Pilltown, County Waterford, our home in Ireland

It has taken more than a few dollars and a lot of time, but every once in a while , genealogy provides sweet discoveries about your past and your family. Today was a highlight for sure. In the end, we found several important items by connecting various bits of research to make sense of it all.
We learned:
1) Our great great grandmother was named Alice Fitzgerald, not Bridget as we previously thought
2) Alice Fitzgerald married William Foley on February 11, 1817, in Clashmore Point
3) Children were:
Brigid, baptized on January 16, 1818
Michael, my great great grandfather, baptized September 16, 1822
John, baptized April 9, 1825
(There were other children including Ellen, Patrick, Edmund and Mary but these baptisms were not recorded or perhaps they had moved.)

4) The children were all baptized at Clashmore, likely at St Cronin's pictured here, but the village where the family lived was named Pilltown. It is near Waterford on the Suir River.

Here is a link to the story of Pilltown

To discover these facts took a membership in the New England Heritage Society which includes access to Heritage Quest Online, a search engine. This helped me validate the marriage of Ellen Foley and Patrick O'Donnell. Our written family tree includes a mention of this marriage. Ellen was the sister of Michael Foley, the namesake of this blog.

The marriage record of Ellen and Patrick, in the township of Randolph Massachusetts, on June 9, 1859 contained a mention of her parents as William and Alice.
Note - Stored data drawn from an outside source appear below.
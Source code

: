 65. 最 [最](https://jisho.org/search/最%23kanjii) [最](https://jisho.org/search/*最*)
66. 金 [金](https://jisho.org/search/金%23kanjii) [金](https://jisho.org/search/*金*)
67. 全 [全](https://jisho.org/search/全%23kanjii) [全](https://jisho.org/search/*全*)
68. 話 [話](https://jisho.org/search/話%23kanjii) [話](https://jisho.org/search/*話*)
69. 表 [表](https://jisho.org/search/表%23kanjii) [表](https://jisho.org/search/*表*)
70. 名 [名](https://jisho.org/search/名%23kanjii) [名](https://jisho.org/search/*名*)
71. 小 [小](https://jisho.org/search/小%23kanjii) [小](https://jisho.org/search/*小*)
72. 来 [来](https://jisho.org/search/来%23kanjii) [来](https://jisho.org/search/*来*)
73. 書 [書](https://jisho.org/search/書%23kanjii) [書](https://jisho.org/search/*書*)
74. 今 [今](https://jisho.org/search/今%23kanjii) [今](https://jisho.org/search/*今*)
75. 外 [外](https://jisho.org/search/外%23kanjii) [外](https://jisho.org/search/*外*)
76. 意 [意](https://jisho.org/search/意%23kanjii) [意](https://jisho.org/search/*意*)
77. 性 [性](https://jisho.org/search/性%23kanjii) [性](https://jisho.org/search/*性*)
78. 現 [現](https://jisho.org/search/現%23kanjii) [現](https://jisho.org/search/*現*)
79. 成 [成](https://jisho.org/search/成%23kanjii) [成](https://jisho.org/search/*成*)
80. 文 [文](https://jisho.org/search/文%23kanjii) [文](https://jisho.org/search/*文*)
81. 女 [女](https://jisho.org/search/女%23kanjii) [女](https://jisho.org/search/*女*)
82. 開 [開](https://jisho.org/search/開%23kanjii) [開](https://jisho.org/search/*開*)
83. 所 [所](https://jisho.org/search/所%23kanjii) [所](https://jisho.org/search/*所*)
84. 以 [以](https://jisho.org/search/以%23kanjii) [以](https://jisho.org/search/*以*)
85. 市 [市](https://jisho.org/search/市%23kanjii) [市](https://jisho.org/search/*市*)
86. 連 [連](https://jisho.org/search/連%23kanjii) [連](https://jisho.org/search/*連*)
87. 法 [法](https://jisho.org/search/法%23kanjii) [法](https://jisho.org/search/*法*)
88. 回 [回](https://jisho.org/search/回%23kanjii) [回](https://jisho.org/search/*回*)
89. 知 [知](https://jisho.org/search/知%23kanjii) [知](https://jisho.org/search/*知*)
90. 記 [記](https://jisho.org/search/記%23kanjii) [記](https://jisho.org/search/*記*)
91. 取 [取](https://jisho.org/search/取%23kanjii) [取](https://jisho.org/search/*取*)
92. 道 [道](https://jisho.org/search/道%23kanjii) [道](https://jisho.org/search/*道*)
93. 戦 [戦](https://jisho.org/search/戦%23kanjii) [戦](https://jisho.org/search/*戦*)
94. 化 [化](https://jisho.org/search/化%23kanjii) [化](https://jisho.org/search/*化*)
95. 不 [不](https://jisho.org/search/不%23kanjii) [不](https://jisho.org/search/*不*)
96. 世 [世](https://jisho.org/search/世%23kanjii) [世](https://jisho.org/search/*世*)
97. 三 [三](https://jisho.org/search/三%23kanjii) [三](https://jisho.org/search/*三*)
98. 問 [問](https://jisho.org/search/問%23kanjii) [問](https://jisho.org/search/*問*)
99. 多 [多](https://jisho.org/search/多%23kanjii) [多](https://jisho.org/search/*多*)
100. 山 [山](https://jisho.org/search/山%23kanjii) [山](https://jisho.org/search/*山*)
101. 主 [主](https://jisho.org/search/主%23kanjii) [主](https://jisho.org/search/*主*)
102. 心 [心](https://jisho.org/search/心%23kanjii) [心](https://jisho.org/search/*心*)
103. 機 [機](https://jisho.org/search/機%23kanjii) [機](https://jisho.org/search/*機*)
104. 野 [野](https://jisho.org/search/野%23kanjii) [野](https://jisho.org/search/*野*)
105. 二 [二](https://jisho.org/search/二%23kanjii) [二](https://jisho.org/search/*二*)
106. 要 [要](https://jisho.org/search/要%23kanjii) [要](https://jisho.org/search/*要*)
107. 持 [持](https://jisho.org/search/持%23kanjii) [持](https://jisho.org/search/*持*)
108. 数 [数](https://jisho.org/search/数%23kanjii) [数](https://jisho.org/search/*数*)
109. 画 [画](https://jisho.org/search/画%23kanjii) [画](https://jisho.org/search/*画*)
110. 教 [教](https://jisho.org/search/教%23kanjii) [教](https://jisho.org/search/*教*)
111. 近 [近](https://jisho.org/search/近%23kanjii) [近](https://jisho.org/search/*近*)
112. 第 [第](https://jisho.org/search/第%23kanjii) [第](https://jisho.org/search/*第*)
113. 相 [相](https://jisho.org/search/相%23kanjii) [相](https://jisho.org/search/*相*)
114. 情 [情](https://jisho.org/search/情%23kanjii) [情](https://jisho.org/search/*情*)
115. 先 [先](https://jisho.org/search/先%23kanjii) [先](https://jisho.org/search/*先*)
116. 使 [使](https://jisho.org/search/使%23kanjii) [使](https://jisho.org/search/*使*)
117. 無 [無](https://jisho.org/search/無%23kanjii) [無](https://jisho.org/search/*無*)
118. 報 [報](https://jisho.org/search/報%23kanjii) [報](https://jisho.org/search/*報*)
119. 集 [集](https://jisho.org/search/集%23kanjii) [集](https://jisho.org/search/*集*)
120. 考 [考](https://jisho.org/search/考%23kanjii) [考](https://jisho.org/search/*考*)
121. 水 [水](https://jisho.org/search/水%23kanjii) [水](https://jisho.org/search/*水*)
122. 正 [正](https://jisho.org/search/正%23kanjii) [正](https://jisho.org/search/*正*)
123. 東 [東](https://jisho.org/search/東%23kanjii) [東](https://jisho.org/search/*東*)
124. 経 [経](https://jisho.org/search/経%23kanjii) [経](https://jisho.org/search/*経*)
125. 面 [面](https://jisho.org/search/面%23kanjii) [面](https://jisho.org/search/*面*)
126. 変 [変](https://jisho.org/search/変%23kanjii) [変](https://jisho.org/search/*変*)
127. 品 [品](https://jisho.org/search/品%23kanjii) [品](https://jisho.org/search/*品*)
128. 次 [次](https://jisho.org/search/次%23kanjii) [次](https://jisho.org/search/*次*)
When I read this it rang a bell with another piece of information I had uncovered. I asked for the Waterford County Heritage Services to find Michael Foley born to William Foley and Bridget Fitzgerald. They were unable to do that but they did send information about William Foley and Alice Fitzgerald. This record was very close but, at the time, I thought William had been married to Bridget and dismissed this as inconclusive. With the added find of Ellen's marriage record, I know believe I found the place in Ireland from which we all have come.